[PROBLEM DETAILS]
From the records below, print exactly the lines starting at the one containing "有的人，是可以安心做公务员的" and ending at the one containing "很明显，这是一个急于求成的人", ends included, and nothing else.

[GIVEN RECORDS]
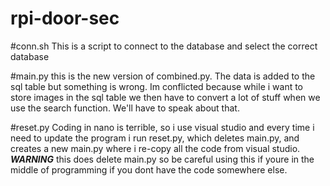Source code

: # rpi-door-sec

#conn.sh
This is a script to connect to the database and select the correct database

#main.py
this is the new version of combined.py. The data is added to the sql table but something is wrong. Im 
conflicted because while i want to store images in the sql table we then have to convert a lot of stuff
when we use the search function. We'll have to speak about that.

#reset.py
Coding in nano is terrible, so i use visual studio and every time i need to update the program i run
reset.py, which deletes main.py, and creates a new main.py where i re-copy all the code from  visual studio.
***WARNING*** this does delete main.py so be careful using this if youre in the middle of programming 
if you dont have the code somewhere else.
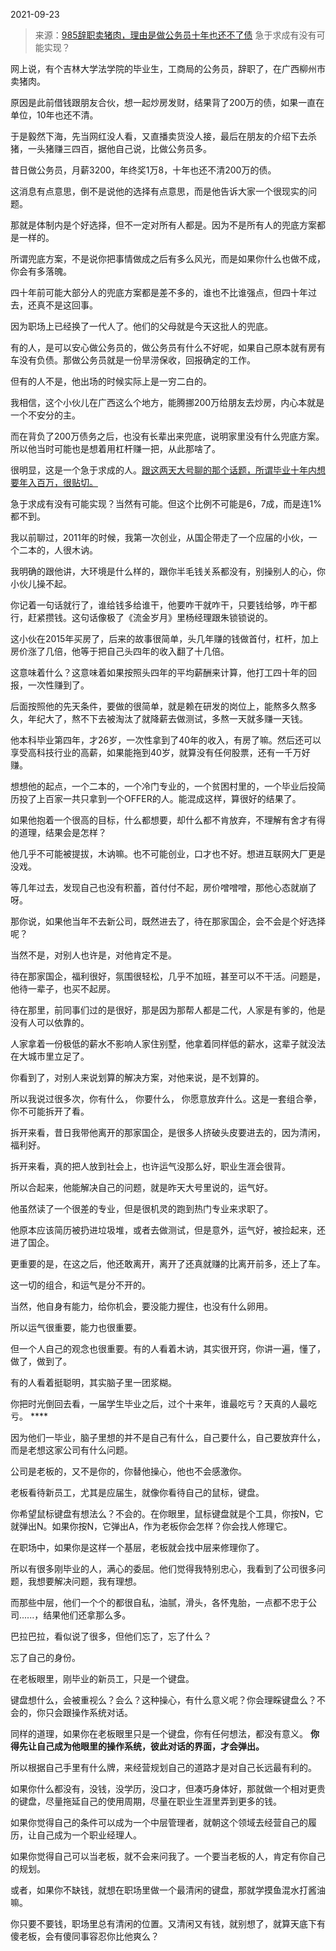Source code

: 2021-09-23

> 来源：[985辞职卖猪肉，理由是做公务员十年也还不了债](http://mp.weixin.qq.com/s?__biz=MzU3NDc5Nzc0NQ==&mid=2247507021&idx=2&sn=36b388465ba696eb84295d4ac31a2bd4&chksm=fd2e7e93ca59f78503f91f91097c8a14647863a564c6c57671171442616329626358dfd93b42&scene=27#wechat_redirect)
> 急于求成有没有可能实现？

网上说，有个吉林大学法学院的毕业生，工商局的公务员，辞职了，在广西柳州市卖猪肉。

  

原因是此前借钱跟朋友合伙，想一起炒房发财，结果背了200万的债，如果一直在单位，10年也还不清。  

  

于是毅然下海，先当网红没人看，又直播卖货没人接，最后在朋友的介绍下去杀猪，一头猪赚三四百，据他自己说，比做公务员多。

  

昔日做公务员，月薪3200，年终奖1万8，十年也还不清200万的债。

  

这消息有点意思，倒不是说他的选择有点意思，而是他告诉大家一个很现实的问题。  

  

那就是体制内是个好选择，但不一定对所有人都是。因为不是所有人的兜底方案都是一样的。

  

所谓兜底方案，不是说你把事情做成之后有多么风光，而是如果你什么也做不成，你会有多落魄。

  

四十年前可能大部分人的兜底方案都是差不多的，谁也不比谁强点，但四十年过去，还真不是这回事。  

  

因为职场上已经换了一代人了。他们的父母就是今天这批人的兜底。

  

有的人，是可以安心做公务员的，做公务员有什么不好呢，如果自己原本就有房有车没有负债。那做公务员就是一份旱涝保收，回报确定的工作。

  

但有的人不是，他出场的时候实际上是一穷二白的。  

  

我相信，这个小伙儿在广西这么个地方，能腾挪200万给朋友去炒房，内心本就是一个不安分的主。

  

而在背负了200万债务之后，也没有长辈出来兜底，说明家里没有什么兜底方案。所以他当时可能也是想着用杠杆赚一把，从此那啥了。

  

很明显，这是一个急于求成的人。[跟这两天大号聊的那个话题，所谓毕业十年内想要年入百万，很贴切。](http://mp.weixin.qq.com/s?__biz=MzU0MjYwNDU2Mw==&mid=2247501123&idx=1&sn=7a733d6f137743c3e38132f8522d9355&chksm=fb1aa93fcc6d2029558034766a140cc5ca928bddb2dacbd954f977338365aa75cfefdc08a09b&scene=21#wechat_redirect)  

  

急于求成有没有可能实现？当然有可能。但这个比例不可能是6，7成，而是连1%都不到。  

  

我以前聊过，2011年的时候，我第一次创业，从国企带走了一个应届的小伙，一个二本的，人很木讷。

  

我明确的跟他讲，大环境是什么样的，跟你半毛钱关系都没有，别操别人的心，你小伙儿操不起。

  

你记着一句话就行了，谁给钱多给谁干，他要咋干就咋干，只要钱给够，咋干都行，赶紧攒钱。这句话像极了《流金岁月》里杨经理跟朱锁锁说的。  

  

这小伙在2015年买房了，后来的故事很简单，头几年赚的钱做首付，杠杆，加上房价涨了几倍，他等于把自己头四年的收入翻了十几倍。  

  

这意味着什么？这意味着如果按照头四年的平均薪酬来计算，他打工四十年的回报，一次性赚到了。  

  

后面按照他的先天条件，要做的很简单，就是赖在研发的岗位上，能熬多久熬多久，年纪大了，熬不下去被淘汰了就降薪去做测试，多熬一天就多赚一天钱。  

  

他本科毕业第四年，才26岁，一次性拿到了40年的收入，有房了嘛。然后还可以享受高科技行业的高薪，如果能拖到40岁，就算没有任何股票，还有一千万好赚。

  

想想他的起点，一个二本的，一个冷门专业的，一个贫困村里的，一个毕业后投简历投了上百家一共只拿到一个OFFER的人。能混成这样，算很好的结果了。  

  

如果他抱着一个很高的目标，什么都想要，却什么都不肯放弃，不理解有舍才有得的道理，结果会是怎样？

  

他几乎不可能被提拔，木讷嘛。也不可能创业，口才也不好。想进互联网大厂更是没戏。

  

等几年过去，发现自己也没有积蓄，首付付不起，房价噌噌噌，那他心态就崩了呀。

  

那你说，如果他当年不去新公司，既然进去了，待在那家国企，会不会是个好选择呢？  

  

当然不是，对别人也许是，对他肯定不是。

  

待在那家国企，福利很好，氛围很轻松，几乎不加班，甚至可以不干活。问题是，他待一辈子，也买不起房。

  

待在那里，前同事们过的是很好，那是因为那帮人都是二代，人家是有爹的，他是没有人可以依靠的。  

  

人家拿着一份极低的薪水不影响人家住别墅，他拿着同样低的薪水，这辈子就没法在大城市里立足了。  

  

你看到了，对别人来说划算的解决方案，对他来说，是不划算的。  

  

所以我说过很多次，你有什么， 你要什么， 你愿意放弃什么。这是一套组合拳，你不可能拆开了看。

  

拆开来看，昔日我带他离开的那家国企，是很多人挤破头皮要进去的，因为清闲，福利好。

  

拆开来看，真的把人放到社会上，也许运气没那么好，职业生涯会很背。

  

所以合起来，他能解决自己的问题，就是昨天大号里说的，运气好。

  

他虽然读了一个很差的专业，但是很机灵的跑到热门专业来求职了。

  

他原本应该简历被扔进垃圾堆，或者去做测试，但是意外，运气好，被捡起来，还进了国企。

  

更重要的是，在这之后，他还敢离开，离开了还真就赚的比离开前多，还上了车。  

  

这一切的组合，和运气是分不开的。

  

当然，他自身有能力，给你机会，要没能力握住，也没有什么卵用。

  

所以运气很重要，能力也很重要。  

  

但一个人自己的观念也很重要。有的人看着木讷，其实很开窍，你讲一遍，懂了，做了，做到了。

  

有的人看着挺聪明，其实脑子里一团浆糊。

  

你把时光倒回去看，一届学生毕业之后，过个十来年，谁最吃亏？天真的人最吃亏。 ****  

  

因为他们一毕业，脑子里想的并不是自己有什么，自己要什么，自己要放弃什么，而是老想这家公司有什么问题。

  

公司是老板的，又不是你的，你替他操心，他也不会感激你。

  

老板看待新员工，尤其是应届生，就像你看待自己的鼠标，键盘。

  

你希望鼠标键盘有想法么？不会的。在你眼里，鼠标键盘就是个工具，你按N，它就弹出N。如果你按N，它弹出A，作为老板你会怎样？你会找人修理它。

  

在职场中，如果你是这样一个基层，老板就会找中层来修理你了。  

  

所以有很多刚毕业的人，满心的委屈。他们觉得我特别忠心，我看到了公司很多问题，我想要解决问题，我有理想。

  

而那些中层，他们一个个的都很自私，油腻，滑头，各怀鬼胎，一点都不忠于公司......，结果他们还拿那么多。

  

巴拉巴拉，看似说了很多，但他们忘了，忘了什么？

  

忘了自己的身份。

  

在老板眼里，刚毕业的新员工，只是一个键盘。

  

键盘想什么，会被重视么？会么？这种操心，有什么意义呢？你会理睬键盘么？不会的，你只会跟操作系统对话。

  

同样的道理，如果你在老板眼里只是一个键盘，你有任何想法，都没有意义。 **你得先让自己成为他眼里的操作系统，彼此对话的界面，才会弹出。**

  

所以根据自己手里有什么牌，来经营规划自己的道路才是对自己长远最有利的。  

  

如果你什么都没有，没钱，没学历，没口才，但凑巧身体好，那就做一个相对更贵的键盘，尽量拖延自己的使用周期，尽量在职业生涯里弄到更多的钱。  

  

如果你觉得自己的条件可以成为一个中层管理者，就朝这个领域去经营自己的履历，让自己成为一个职业经理人。

  

如果你觉得自己可以当老板，就不会来问我了。一个要当老板的人，肯定有你自己的规划。

  

或者，如果你不缺钱，就想在职场里做一个最清闲的键盘，那就学摸鱼混水打酱油嘛。

  

你只要不要钱，职场里总有清闲的位置。又清闲又有钱，就别想了，就算天底下有傻老板，会有傻同事容忍你比他爽么？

[EXPECTED ANSWER]
有的人，是可以安心做公务员的，做公务员有什么不好呢，如果自己原本就有房有车没有负债。那做公务员就是一份旱涝保收，回报确定的工作。

  

但有的人不是，他出场的时候实际上是一穷二白的。  

  

我相信，这个小伙儿在广西这么个地方，能腾挪200万给朋友去炒房，内心本就是一个不安分的主。

  

而在背负了200万债务之后，也没有长辈出来兜底，说明家里没有什么兜底方案。所以他当时可能也是想着用杠杆赚一把，从此那啥了。

  

很明显，这是一个急于求成的人。[跟这两天大号聊的那个话题，所谓毕业十年内想要年入百万，很贴切。](http://mp.weixin.qq.com/s?__biz=MzU0MjYwNDU2Mw==&mid=2247501123&idx=1&sn=7a733d6f137743c3e38132f8522d9355&chksm=fb1aa93fcc6d2029558034766a140cc5ca928bddb2dacbd954f977338365aa75cfefdc08a09b&scene=21#wechat_redirect)  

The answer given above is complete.